Source records
══════
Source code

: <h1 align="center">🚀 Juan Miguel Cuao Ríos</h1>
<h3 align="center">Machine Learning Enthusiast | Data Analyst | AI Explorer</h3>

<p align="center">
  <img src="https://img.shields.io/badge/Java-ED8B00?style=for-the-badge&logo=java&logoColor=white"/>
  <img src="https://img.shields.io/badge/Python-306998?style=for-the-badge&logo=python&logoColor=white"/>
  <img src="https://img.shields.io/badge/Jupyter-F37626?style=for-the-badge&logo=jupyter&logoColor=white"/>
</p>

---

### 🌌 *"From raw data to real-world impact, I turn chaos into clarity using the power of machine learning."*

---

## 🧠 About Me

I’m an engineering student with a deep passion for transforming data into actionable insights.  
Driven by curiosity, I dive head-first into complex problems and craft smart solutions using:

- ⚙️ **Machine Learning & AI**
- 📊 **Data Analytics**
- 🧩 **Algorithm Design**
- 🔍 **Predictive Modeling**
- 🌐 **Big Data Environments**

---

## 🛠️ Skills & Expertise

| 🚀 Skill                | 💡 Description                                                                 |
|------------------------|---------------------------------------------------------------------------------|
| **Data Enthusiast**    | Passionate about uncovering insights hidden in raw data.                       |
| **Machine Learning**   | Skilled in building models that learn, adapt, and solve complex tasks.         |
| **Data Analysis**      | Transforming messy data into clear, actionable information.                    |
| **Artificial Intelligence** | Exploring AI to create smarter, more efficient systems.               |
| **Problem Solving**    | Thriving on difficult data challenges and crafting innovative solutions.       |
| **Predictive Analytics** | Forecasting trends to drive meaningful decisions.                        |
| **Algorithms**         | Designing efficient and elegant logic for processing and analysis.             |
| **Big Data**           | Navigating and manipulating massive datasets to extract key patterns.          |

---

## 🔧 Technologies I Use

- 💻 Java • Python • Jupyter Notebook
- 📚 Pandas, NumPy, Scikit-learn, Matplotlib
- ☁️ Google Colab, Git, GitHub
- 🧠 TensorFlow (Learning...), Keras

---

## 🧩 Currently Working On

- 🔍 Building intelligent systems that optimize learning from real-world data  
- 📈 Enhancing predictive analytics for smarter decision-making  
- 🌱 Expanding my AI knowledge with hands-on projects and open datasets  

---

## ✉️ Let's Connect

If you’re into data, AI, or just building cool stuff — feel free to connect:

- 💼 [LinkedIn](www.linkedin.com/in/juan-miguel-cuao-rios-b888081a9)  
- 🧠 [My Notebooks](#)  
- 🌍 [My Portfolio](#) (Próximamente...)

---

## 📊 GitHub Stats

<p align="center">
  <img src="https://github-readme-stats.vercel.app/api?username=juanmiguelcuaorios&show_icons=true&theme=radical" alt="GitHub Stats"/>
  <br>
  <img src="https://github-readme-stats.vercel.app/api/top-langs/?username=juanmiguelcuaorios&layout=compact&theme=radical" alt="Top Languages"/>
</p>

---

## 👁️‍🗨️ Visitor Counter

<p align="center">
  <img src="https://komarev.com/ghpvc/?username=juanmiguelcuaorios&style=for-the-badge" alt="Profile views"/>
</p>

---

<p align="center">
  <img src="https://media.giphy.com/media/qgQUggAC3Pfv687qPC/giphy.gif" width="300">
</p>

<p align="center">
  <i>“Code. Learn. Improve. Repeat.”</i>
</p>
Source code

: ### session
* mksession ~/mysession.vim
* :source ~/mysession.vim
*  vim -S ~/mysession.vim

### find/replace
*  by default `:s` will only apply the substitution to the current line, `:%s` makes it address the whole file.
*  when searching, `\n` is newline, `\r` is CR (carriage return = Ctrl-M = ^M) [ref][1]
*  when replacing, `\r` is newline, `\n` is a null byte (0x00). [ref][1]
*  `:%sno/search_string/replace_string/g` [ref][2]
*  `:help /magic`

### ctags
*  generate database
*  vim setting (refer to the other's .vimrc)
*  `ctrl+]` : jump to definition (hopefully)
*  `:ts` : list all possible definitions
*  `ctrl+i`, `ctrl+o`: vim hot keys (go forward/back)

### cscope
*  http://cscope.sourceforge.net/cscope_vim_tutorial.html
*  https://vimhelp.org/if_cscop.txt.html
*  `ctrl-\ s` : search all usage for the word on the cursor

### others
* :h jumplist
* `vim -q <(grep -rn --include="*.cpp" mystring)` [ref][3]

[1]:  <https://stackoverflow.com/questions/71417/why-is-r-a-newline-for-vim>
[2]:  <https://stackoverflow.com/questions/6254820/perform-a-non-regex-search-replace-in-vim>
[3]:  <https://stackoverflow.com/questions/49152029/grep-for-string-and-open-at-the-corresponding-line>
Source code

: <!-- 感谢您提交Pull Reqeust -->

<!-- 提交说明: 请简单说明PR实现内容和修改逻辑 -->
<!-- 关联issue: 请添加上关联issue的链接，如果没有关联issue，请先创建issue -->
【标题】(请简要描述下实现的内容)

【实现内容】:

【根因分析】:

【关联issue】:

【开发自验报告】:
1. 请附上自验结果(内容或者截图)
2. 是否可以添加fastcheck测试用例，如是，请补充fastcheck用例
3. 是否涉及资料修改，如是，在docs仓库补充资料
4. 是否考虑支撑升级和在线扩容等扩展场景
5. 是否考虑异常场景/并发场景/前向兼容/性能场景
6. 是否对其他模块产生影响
══════
#### Exercise prompt:
If a line in the records holds the word "grep", count it, then give only the total.

#### Final answer:
2